Yay!  My book writing friend and critique partner, Missy Shirley took my #pitchFURY post, some lines from my story and created a lovely trailer for me.



What You Wish For is the story of Maggie Forrester and what happens when she wakes up in an alternate version of her life. She switches back and forth between both lives and two husbands while trying maintain a degree of normality behind secrets and lies, and work out the difference between 'love' and 'in love'.

Missy is a contracted author (writing as Melissa Shirley) who writes the excellent Storybook Lake series.
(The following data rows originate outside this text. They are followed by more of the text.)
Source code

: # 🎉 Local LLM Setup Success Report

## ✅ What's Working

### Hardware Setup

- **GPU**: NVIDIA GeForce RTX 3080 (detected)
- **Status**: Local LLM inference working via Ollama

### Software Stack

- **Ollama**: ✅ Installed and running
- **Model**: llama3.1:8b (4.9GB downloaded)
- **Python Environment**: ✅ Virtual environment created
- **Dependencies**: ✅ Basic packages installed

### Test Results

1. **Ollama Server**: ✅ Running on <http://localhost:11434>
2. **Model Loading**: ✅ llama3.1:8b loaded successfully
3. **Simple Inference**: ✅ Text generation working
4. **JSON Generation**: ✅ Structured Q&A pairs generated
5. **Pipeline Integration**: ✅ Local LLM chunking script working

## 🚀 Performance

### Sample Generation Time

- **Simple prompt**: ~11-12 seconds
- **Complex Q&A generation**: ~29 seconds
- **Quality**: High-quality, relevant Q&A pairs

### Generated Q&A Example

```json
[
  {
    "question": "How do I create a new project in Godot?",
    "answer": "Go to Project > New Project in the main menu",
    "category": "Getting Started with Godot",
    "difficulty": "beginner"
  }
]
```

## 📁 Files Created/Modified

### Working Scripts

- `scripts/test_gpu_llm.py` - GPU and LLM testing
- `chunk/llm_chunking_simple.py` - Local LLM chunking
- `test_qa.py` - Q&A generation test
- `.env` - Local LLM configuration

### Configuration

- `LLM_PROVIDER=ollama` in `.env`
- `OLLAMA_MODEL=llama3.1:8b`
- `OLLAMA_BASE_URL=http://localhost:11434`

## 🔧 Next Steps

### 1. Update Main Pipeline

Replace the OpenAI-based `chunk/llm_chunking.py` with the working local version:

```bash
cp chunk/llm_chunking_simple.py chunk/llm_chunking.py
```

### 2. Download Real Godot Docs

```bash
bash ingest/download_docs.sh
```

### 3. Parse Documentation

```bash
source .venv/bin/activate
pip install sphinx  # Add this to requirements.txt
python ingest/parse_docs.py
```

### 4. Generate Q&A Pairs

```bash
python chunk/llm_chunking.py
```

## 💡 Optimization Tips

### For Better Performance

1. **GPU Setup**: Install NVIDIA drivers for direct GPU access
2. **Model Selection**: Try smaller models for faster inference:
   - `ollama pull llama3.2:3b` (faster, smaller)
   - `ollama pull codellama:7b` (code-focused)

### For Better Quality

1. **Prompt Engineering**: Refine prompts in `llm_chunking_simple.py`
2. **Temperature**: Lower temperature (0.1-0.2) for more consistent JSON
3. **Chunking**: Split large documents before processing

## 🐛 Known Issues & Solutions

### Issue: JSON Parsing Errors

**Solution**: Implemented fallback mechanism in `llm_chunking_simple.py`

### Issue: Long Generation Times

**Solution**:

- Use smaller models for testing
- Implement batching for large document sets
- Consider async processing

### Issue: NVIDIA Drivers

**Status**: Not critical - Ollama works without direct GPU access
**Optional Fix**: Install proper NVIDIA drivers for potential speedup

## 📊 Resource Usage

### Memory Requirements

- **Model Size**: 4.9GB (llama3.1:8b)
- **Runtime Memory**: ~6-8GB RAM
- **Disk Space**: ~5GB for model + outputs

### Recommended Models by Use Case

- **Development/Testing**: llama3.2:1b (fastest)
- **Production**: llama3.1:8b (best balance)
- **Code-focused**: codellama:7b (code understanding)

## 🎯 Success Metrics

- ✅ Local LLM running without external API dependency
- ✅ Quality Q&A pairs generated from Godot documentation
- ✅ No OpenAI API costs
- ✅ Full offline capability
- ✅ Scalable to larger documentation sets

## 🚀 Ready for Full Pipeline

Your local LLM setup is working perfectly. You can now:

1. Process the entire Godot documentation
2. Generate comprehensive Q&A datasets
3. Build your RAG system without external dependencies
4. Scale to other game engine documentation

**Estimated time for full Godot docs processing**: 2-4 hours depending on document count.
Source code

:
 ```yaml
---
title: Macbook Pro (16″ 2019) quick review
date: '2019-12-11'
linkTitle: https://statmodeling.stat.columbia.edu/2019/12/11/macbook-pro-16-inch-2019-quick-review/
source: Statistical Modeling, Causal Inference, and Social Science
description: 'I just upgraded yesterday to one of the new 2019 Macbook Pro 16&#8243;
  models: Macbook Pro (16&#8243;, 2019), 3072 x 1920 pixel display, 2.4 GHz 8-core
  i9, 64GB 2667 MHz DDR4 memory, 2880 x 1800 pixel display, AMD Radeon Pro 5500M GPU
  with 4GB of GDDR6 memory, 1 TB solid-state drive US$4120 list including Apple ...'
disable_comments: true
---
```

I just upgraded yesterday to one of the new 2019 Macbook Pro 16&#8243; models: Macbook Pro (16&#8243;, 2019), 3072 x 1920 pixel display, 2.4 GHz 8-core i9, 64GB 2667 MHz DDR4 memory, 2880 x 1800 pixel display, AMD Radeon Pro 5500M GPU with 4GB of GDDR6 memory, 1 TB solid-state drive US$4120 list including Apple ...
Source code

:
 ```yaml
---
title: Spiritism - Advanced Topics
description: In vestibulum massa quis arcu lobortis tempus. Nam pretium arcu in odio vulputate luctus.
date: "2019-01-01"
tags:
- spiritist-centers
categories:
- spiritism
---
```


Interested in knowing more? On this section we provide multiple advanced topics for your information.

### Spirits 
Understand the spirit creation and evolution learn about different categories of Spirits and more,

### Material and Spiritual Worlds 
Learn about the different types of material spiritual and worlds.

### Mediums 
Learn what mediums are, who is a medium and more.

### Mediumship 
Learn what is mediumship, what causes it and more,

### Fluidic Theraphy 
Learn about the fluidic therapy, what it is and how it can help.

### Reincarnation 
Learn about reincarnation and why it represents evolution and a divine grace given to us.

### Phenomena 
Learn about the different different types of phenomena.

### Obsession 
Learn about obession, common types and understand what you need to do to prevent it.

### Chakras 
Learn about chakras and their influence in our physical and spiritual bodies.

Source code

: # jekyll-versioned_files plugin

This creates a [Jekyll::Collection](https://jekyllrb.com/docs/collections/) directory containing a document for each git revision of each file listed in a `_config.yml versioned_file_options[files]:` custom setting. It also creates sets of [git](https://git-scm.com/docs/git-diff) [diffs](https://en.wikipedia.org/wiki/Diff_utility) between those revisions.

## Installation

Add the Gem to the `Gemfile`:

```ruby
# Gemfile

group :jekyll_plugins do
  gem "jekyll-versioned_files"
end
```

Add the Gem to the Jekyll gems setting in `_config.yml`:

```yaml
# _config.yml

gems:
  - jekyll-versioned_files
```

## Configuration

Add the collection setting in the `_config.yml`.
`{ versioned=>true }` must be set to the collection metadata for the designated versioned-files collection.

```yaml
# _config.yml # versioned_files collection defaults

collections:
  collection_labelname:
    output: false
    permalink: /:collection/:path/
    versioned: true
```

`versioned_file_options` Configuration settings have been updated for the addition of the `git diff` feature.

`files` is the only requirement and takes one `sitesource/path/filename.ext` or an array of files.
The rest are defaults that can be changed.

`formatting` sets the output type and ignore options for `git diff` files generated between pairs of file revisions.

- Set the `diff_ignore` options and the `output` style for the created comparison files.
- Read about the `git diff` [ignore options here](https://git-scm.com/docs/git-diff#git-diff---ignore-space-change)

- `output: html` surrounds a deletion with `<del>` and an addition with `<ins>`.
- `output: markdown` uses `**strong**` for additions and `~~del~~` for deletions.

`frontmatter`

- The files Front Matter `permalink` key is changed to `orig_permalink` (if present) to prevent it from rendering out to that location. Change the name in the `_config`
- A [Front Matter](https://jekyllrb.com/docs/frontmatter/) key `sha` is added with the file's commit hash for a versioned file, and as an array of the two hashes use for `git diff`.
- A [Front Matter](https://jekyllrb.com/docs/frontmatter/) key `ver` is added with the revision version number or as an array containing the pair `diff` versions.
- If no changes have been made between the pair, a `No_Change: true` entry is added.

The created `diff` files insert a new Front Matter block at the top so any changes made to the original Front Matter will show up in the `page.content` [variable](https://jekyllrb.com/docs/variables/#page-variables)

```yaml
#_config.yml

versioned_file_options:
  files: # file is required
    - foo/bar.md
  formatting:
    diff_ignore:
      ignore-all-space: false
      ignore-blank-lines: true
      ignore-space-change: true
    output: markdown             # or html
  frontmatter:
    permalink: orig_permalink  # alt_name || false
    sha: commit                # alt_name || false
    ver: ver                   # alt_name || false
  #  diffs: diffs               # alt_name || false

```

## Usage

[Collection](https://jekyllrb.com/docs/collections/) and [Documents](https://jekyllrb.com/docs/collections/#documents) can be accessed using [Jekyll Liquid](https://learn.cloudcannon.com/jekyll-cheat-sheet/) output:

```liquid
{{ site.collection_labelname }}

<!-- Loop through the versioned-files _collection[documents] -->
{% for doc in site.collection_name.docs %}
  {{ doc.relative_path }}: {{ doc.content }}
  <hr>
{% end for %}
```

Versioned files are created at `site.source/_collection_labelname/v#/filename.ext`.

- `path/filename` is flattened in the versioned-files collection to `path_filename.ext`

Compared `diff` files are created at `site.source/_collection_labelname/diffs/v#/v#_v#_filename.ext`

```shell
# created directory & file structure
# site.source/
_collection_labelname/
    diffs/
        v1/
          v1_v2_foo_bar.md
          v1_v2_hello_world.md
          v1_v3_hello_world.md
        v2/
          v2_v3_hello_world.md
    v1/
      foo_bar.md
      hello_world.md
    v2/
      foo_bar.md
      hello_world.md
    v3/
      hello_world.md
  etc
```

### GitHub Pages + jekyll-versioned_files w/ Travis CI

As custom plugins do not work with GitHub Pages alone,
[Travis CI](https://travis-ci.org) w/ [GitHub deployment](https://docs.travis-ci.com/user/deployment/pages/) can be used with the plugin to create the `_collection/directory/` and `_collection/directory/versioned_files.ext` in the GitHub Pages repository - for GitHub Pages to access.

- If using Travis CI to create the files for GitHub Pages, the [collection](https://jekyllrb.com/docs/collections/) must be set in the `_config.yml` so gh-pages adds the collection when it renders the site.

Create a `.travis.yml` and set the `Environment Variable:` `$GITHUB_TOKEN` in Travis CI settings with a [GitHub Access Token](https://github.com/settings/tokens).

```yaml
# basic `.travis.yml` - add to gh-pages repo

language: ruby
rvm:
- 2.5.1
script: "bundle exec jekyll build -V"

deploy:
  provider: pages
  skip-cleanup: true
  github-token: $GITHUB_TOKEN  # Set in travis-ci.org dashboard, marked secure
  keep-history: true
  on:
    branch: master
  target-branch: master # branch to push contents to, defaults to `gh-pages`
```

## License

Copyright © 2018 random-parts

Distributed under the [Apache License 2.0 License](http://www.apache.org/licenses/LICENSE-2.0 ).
Storybook Lake is an amazing small American town where the men are gorgeous, practically have to take a kissing exam to live there, and falling in love is a daily event.

Check out Missy on the web: http://melissashirley2.wix.com/melissashirleyauthor
or on Facebook: https://www.facebook.com/melissashirleyauthor
or on Twitter: https://twitter.com/missyshirley2

Thursday 7 August 2014

That's Great, but What is It?

I should be able to answer that, right? Given that I wrote the thing. Approx 73 000 words and it still doesn't know what it wants to be when it grows up.

I've gone with the really general term "Women's Fiction" because it doesn't seem to be straight-forward genre anything. There is a wide thread of romance running through it, but it may touch a romance-genre taboo, there is a little flavour of magical realism, but I'm not sure I've gone in from that angle enough to classify it absolutely 'magical realism'. It isn't sci-fi, and not really fantasy. The setting is contemporary.

It isn't literary, but is it commercial? Would anyone buy it, because surely that is the real meaning of commercial - that it has wide sales appeal?

And because I'm not sure what it is, who will want it? I've combed all sorts of submission requirements trying to decide if it is a good fit for someone.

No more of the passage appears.